(Record extracts Opens)

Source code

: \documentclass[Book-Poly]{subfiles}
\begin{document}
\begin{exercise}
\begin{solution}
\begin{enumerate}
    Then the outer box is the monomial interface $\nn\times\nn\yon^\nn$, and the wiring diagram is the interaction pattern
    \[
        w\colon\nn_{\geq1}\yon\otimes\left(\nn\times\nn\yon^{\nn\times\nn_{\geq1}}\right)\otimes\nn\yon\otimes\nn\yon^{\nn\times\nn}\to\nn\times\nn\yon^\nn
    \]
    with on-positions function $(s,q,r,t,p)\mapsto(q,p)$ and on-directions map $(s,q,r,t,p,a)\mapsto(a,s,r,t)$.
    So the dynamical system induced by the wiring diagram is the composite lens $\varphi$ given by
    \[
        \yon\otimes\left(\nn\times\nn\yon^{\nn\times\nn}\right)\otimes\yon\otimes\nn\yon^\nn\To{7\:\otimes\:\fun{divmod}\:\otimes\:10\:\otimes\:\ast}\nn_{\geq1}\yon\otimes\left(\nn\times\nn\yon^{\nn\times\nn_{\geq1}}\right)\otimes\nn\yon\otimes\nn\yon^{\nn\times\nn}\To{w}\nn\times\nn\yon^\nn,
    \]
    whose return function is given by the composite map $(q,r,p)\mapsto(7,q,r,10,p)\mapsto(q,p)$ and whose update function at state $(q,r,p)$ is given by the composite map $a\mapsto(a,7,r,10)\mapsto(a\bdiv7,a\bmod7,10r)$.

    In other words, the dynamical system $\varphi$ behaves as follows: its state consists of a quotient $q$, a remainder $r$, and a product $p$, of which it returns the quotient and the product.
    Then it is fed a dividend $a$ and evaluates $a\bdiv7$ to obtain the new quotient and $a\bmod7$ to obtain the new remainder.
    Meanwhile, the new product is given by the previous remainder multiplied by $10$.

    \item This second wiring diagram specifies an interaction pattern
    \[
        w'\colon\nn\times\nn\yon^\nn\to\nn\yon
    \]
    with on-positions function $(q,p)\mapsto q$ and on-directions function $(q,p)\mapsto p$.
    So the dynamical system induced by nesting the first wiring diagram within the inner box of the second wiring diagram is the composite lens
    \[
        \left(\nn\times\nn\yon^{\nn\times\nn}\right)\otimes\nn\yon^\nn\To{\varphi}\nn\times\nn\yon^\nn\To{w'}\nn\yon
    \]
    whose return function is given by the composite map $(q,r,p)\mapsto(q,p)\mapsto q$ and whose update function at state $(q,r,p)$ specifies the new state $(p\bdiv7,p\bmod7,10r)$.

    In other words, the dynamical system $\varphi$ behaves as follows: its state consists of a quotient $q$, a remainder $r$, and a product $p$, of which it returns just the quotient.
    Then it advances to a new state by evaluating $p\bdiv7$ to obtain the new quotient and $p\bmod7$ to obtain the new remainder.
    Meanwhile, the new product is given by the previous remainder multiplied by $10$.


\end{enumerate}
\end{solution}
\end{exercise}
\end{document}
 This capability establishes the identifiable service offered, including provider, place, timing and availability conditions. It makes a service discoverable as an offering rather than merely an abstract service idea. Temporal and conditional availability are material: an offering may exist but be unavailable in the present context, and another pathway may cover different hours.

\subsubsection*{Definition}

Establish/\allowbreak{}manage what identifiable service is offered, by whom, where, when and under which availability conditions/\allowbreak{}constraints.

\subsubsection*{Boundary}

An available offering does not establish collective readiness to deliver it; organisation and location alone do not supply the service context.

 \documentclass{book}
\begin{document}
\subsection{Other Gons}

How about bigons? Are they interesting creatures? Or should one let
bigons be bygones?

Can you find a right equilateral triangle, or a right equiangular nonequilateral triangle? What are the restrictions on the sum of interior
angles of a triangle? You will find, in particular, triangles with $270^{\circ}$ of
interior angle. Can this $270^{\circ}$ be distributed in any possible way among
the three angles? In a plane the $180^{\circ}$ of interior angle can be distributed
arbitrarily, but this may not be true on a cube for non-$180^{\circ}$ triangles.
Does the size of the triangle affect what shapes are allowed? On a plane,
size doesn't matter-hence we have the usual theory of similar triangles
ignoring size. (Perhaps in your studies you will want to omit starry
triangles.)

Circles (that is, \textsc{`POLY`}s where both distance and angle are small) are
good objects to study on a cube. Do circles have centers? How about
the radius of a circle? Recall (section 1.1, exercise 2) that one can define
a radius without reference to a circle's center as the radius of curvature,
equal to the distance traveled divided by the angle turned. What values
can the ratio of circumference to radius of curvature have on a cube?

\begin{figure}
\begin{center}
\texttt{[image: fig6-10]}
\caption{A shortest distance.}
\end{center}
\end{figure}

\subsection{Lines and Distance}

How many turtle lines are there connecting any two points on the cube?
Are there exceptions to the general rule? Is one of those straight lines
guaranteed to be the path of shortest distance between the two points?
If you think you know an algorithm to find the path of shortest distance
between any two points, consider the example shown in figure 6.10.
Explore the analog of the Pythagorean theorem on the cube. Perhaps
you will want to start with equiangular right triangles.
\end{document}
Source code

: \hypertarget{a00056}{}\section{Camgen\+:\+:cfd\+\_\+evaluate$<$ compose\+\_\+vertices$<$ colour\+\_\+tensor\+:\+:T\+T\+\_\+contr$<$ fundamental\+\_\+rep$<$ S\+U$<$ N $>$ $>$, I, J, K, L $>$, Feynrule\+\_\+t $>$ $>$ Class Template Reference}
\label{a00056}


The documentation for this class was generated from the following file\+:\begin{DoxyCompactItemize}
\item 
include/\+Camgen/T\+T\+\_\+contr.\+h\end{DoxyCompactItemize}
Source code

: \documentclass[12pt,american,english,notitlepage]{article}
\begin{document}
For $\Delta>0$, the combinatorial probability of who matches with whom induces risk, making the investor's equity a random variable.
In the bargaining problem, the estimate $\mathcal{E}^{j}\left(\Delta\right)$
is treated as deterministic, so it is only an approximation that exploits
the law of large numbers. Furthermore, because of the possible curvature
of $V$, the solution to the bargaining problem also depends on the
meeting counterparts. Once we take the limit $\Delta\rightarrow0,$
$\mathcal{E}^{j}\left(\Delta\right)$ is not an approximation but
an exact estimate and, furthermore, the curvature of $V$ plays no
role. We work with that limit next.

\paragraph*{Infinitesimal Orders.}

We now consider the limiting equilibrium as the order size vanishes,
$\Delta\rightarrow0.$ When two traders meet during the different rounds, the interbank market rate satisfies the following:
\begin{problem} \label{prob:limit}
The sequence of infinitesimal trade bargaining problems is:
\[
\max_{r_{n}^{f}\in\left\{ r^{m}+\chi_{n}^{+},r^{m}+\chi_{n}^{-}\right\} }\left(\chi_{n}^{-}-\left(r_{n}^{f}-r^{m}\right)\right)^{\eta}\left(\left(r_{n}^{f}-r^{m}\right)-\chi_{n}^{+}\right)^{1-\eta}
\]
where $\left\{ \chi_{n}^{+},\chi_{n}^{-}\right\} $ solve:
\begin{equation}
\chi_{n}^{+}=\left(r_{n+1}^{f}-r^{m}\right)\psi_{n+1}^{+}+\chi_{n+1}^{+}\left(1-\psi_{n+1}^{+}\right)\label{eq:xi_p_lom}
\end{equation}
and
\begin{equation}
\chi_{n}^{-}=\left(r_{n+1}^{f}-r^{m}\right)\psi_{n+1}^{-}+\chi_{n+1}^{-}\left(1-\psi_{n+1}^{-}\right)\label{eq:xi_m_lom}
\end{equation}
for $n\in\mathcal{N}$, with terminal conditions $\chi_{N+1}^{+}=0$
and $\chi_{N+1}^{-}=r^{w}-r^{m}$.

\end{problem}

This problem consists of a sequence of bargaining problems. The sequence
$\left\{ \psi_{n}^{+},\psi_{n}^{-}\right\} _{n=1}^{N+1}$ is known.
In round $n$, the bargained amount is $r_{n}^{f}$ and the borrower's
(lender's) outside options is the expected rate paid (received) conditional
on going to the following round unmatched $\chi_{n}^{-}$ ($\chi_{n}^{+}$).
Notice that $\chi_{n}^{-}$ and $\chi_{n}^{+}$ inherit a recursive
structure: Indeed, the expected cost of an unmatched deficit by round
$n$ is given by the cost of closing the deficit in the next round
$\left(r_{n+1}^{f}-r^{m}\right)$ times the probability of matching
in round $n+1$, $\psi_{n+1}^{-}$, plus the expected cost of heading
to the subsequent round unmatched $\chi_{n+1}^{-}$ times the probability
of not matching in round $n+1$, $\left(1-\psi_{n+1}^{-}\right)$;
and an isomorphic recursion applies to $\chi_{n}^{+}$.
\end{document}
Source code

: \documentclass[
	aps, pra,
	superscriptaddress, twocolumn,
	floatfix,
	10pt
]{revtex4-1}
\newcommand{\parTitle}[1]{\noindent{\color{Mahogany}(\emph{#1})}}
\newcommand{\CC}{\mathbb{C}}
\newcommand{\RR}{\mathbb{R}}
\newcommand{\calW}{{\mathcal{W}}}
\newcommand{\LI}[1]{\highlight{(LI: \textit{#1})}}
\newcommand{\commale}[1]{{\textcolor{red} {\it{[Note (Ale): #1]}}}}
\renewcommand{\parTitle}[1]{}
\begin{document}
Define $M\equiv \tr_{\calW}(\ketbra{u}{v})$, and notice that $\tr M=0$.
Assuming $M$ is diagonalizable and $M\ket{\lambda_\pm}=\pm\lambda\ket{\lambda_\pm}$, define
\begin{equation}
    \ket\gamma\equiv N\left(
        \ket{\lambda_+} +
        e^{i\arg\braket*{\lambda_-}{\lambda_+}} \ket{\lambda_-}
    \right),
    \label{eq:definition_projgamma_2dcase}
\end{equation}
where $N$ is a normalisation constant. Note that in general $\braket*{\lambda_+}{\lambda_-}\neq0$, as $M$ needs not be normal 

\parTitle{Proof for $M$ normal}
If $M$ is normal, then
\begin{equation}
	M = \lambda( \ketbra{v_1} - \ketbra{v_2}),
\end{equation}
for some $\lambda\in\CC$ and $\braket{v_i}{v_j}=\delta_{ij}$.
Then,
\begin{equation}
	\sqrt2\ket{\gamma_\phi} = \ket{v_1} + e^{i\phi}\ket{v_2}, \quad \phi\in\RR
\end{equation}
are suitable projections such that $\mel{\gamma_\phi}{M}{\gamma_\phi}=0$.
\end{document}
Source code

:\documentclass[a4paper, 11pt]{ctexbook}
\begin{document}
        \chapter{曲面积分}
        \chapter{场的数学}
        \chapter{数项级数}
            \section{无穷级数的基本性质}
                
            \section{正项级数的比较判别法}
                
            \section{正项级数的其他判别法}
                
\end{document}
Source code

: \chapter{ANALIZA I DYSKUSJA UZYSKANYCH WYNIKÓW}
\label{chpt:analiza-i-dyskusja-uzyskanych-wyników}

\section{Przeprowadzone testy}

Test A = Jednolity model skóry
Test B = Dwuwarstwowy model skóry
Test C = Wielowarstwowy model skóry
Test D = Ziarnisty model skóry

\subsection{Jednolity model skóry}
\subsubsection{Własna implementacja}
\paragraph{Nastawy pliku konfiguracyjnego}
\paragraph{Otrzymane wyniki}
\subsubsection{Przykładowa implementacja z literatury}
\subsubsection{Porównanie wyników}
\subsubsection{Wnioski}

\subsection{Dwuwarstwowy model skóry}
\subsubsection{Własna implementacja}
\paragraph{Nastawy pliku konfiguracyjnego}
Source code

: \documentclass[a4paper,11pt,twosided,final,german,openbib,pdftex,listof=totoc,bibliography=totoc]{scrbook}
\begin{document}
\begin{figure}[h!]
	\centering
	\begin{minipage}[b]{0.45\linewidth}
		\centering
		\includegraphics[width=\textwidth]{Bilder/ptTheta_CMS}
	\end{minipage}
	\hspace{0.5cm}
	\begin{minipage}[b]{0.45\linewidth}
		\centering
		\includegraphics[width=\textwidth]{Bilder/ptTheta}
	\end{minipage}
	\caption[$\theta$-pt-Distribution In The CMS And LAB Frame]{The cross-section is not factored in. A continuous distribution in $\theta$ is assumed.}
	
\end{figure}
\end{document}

(Record extracts Closes)

Take each line in the listing that has the word "sequence" and copy it.

Response to the task ▸
The sequence of infinitesimal trade bargaining problems is:
This problem consists of a sequence of bargaining problems. The sequence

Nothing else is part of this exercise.